Despite the tear-stained face, her ferocious stare of defiance shall brook no subterfuge, nor will it turn from the truth, thus, he continues:
“The world’s name is irrelevant, but Derin had stood sentry amongst the camp, ever-alert for signs of trouble. Still, there was no warning until the air shimmered and seven abominations -each more repulsive than the last- stood in the parking compound.”

His voice falters and breaks, fully reliving the horror for the first time.
“I can still recall the enemy’s fetid stench, more nauseating than my burning vehicles and men, victims of the cannons gifting everything with fire and death...”

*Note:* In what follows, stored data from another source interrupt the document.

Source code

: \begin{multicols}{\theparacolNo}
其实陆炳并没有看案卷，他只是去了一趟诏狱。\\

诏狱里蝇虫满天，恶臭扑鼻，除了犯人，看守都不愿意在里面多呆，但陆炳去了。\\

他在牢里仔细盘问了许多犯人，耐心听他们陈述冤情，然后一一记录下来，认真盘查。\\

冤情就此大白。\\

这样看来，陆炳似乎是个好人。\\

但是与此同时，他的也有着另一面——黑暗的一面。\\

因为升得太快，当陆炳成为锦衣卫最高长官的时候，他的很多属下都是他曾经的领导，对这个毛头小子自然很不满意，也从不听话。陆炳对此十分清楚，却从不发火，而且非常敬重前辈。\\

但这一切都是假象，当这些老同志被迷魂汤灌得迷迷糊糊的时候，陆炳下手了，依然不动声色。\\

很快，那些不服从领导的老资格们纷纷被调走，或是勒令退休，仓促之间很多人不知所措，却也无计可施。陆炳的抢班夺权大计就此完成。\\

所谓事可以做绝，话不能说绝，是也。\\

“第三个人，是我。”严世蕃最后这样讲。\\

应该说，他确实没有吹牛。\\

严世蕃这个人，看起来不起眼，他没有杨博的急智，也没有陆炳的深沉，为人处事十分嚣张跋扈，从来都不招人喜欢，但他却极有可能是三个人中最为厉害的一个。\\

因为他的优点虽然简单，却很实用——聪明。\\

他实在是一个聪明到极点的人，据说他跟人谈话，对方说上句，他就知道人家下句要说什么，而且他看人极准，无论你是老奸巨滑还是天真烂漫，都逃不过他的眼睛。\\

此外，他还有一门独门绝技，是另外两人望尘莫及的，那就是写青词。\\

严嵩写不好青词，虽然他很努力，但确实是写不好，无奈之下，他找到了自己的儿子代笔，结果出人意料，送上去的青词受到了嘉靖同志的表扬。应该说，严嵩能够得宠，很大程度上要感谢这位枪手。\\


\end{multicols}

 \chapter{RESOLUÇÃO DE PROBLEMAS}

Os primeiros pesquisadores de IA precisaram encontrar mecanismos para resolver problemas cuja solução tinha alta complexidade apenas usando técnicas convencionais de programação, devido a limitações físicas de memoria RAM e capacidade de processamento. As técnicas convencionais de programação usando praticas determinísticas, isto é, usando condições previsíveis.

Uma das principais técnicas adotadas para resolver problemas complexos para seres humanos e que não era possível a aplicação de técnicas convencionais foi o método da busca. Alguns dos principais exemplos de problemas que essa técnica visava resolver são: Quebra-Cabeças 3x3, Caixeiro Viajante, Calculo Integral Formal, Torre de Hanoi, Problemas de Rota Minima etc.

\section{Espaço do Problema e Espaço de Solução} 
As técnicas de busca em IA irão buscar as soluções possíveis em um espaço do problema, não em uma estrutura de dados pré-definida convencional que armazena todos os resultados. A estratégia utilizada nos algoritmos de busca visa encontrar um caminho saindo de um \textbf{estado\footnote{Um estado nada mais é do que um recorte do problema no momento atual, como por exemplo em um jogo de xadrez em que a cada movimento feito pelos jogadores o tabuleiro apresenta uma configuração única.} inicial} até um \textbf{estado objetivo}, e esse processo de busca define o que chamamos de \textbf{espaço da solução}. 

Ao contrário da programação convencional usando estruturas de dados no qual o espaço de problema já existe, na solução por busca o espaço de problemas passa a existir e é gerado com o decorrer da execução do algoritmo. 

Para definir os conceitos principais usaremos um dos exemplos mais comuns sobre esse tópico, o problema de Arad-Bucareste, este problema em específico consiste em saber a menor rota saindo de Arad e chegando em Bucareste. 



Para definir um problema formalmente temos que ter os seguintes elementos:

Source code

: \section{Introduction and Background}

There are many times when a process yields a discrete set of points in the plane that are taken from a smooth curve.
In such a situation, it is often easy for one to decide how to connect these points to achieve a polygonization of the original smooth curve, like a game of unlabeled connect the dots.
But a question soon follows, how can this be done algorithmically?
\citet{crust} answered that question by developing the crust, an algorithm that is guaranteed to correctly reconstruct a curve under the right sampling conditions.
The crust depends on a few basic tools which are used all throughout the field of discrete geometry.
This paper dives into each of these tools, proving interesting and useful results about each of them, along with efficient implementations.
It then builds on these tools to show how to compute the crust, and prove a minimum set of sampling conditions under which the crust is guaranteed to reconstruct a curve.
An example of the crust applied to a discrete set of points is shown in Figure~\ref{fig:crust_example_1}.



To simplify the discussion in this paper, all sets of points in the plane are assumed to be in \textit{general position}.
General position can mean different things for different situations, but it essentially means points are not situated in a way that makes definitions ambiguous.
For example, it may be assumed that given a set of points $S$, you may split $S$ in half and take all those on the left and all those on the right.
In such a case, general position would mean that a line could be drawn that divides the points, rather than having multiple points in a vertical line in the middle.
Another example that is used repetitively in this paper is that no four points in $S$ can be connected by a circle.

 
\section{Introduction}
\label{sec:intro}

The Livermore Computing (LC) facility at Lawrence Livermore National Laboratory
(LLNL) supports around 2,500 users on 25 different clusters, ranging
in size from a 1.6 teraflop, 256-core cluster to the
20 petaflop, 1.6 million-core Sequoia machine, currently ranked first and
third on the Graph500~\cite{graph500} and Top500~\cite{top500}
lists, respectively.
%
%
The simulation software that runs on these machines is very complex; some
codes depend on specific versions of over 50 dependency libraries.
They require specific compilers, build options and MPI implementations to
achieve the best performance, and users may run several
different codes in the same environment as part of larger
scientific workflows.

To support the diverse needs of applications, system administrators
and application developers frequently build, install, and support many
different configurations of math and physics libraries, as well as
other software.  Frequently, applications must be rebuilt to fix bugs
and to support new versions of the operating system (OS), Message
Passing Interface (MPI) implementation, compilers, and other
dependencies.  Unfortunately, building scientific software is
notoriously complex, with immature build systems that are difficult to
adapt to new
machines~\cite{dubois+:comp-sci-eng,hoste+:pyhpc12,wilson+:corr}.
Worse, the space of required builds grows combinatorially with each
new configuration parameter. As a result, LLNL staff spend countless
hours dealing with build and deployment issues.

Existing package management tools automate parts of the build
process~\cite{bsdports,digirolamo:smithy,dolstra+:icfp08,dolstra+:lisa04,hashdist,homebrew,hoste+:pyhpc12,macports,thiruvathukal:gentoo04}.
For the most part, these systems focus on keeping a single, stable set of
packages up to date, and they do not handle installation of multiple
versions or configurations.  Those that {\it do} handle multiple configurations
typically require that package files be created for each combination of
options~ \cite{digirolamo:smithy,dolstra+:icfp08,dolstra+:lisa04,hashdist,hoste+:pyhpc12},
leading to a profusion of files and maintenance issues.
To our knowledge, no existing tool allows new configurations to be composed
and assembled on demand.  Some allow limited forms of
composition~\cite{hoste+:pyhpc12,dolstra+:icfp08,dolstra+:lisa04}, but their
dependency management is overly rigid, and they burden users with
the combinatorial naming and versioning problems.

Shakily handing her the pile of clothing, her eyes widen at the feared and familiar sight of a bolt pistol peeking out between the folds.
“So, you allowed my Derin to perish, then come all this way to finish off his last relation, too?”
Pushing him away, Mara looks him straight in the eye and salutes:
“You had better get this over with, for this Trooper Tellar shall face her executioner!”

Dropping to his knees in immediate supplication, Gravex’s pistol falls and scatters across the parched earth towards her.
“No! Derin was shot in the back because I distracted him to save my own skin!
“Even now, I see his hands reaching to pull me to safety, but I withdrew mine. His eyes widened for a second, seeing my terror, but that was sufficient time for the Traitor to gun him down.”

“I took away your husband’s life to save my own.
"Had I also fought, we would both have been saved. But, instead, I allowed him to die and I hid under his corpse until I could escape.

“The lies I concocted at court-martial saved me from the gallows. My shame and desire for atonement...restitution...brought me here.

“The Imperium does not care about one Guardsman, even one as decorated as Devin.
"Yet they do care about the numbers of Commissars amongst their ranks. I would be missed and the numbers must balance, so I needed to find a replacement...”

Running forwards and picking up the gun, Mara smashes it into the side of his upturned head, sending him sprawling into the sparse grass and sand.
Heaving breath wracking her form, she howls: “Your Imperium takes him away from me...the best man I have ever known...and then his assassin asks me to fight for it?!”

One punch is swiftly followed by another. Then a series of kicks lands upon the prone Gravex, doubling him over in pain until blood weeps from both corners of his mouth, speaking of a slow internal bleed.
As she stoops to hit again, his broken hand reached for her fist. The gentleness of his touch instantly stills her momentum, although not the fire in her eyes.

“I could have left you in your ignorance, toiling for a man who could never return. I do not wish for gratitude; there is only one course left open to us.”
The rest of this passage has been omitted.